Solving the Impulse-Momentum Equation for a Coasting Car

[madahmad1]

Homework Statement

A coasting car with a mass of 1000 kg has a speed of 100 km/h down a 10
degree slope when the brakes are applied. if the car is slowed to a speed of 50
km/ h in 8s, compute using the impulse-momentum equation the average of the total braking force exerted by the road on all the tires during the period.
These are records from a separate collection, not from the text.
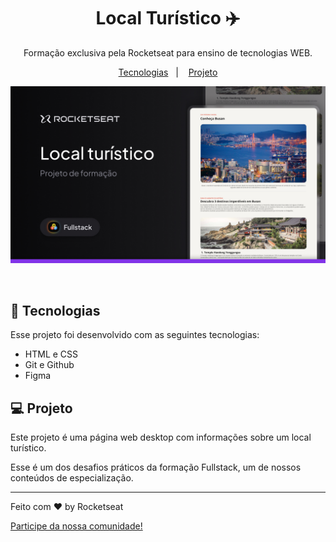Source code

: <h1 align="center"> Local Turístico ✈️ </h1>

<p align="center">
Formação exclusiva pela Rocketseat para ensino de tecnologias WEB.
</p>

<p align="center">
  <a href="#-tecnologias">Tecnologias</a>&nbsp;&nbsp;&nbsp;|&nbsp;&nbsp;&nbsp;
  <a href="#-projeto">Projeto</a>
</p>

<p align="center">
  <img alt="Capa localTuristico" src=".github/preview.jpg">
</p>

<br>

## 🚀 Tecnologias

Esse projeto foi desenvolvido com as seguintes tecnologias:

- HTML e CSS
- Git e Github
- Figma

## 💻 Projeto

Este projeto é uma página web desktop com informações sobre um local turístico.

Esse é um dos desafios práticos da formação Fullstack, um de nossos conteúdos de especialização.

---

Feito com ♥ by Rocketseat

[Participe da nossa comunidade!](https://discord.gg/rocketseat)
Treat the car as a particle and neglect air resistance.

Homework Equations

The Attempt at a Solution

The impulse-momentum equation states that the sum of Forces F = mdv/dt
so we turn this equation into an integral and solve, I know that the answer is 3400 N but do not know how to get it. any help?

 

[misho]

For this, I'm going to take up the ramp to be the positive direction and down the ramp to be the negative direction.

Let F be the net force (this should end up being positive, since the initial velocity is negative, based on the definition above, and the car is slowing down).
Let f be the frictional force (should be positive, for the same reasons).

By drawing the FBD, you should see that:

$$F = f - mg \sin 10 ^\circ$$
OR:
$$f = F + mg \sin 10 ^\circ$$

Also, we know the average acceleration of the car, so we know F:

$$F = m \frac{dv}{dt} = ma = m \frac{ (- \frac{50}{3.6})-(-\frac{100}{3.6}) }{ 8 } = m \frac{50}{8*3.6}$$

The rest is pretty obvious (I got 3439 N, which I figure is close enough).

I'm not sure why you would want to integrate F = mdv/dt, since you're looking for a force.

Just out of curiosity, which form of Newton's 2nd law were you taught is called the "impulse-momentum equation"? It's the first time I've heard the term used.